Muslim-Muslim ticket: Osinbajo falls out with APC, Tinubu; In talks with Kwankwaso  

Prof. Yemi Osinbajo, Vice President

Vice President Yemi Osinbajo has fallen out with the leadership of the ruling All Progressives Congress (APC) and the presidential flagbearer of the party for the 2023 election, Asiwaju Bola Ahmed Tinubu, over the adoption of a Muslim-Muslim ticket, with the announcement on Sunday, of Senator Kashim Shettima as Tinubu’s running mate.

Professor Osinbajo’s posture is said to have ignited a new wave of tension in the seat of power as he and his supporters are said to have gone ahead to begin realignment talks with Senator Rabiu Kwankwaso of the New Nigerian Peoples Party (NNPP) with the aim of presenting a “more balanced” presidential ticket.

A source within the presidency revealed that the Vice President, who is the most senior elected Christian official in the country is unhappy that his warning that a Muslim-Muslim ticket would not augur well for both the country and the party was totally ignored, hence the speculation that a new coalition is being built to challenge the status quo and present a faith-balanced platform has heightened.

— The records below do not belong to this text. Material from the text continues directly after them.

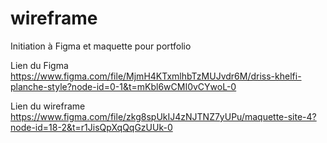 # wireframe
Initiation à Figma et maquette pour portfolio

Lien du Figma
https://www.figma.com/file/MjmH4KTxmlhbTzMUJvdr6M/driss-khelfi-planche-style?node-id=0-1&t=mKbl6wCMI0vCYwoL-0


Lien du wireframe
https://www.figma.com/file/zkg8spUkIJ4zNJTNZ7yUPu/maquette-site-4?node-id=18-2&t=r1JisQpXqQqGzUUk-0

According to the source, “Prof. Osinbajo is opposed to this thing announced on Sunday, and his objections are well known both to the party and even the flagbearer himself.”

The presidential source confirmed that the VP’s opposition of a Muslim- Muslim ticket in 2014, was what made the then presidential flagbearer, Muhammadu Buhari to drop the idea of running the election on the same ticket as Tinubu, as he agreed with the law professor’s position that the one faith option was untenable.

Osinbajo was later picked as the presidential running mate to balance the ticket, which, the source said, “did not go down well with Tinubu and his supporters, with the two-term governor of Lagos State resisting the eventual nomination of Osinbajo by Buhari as his running mate.”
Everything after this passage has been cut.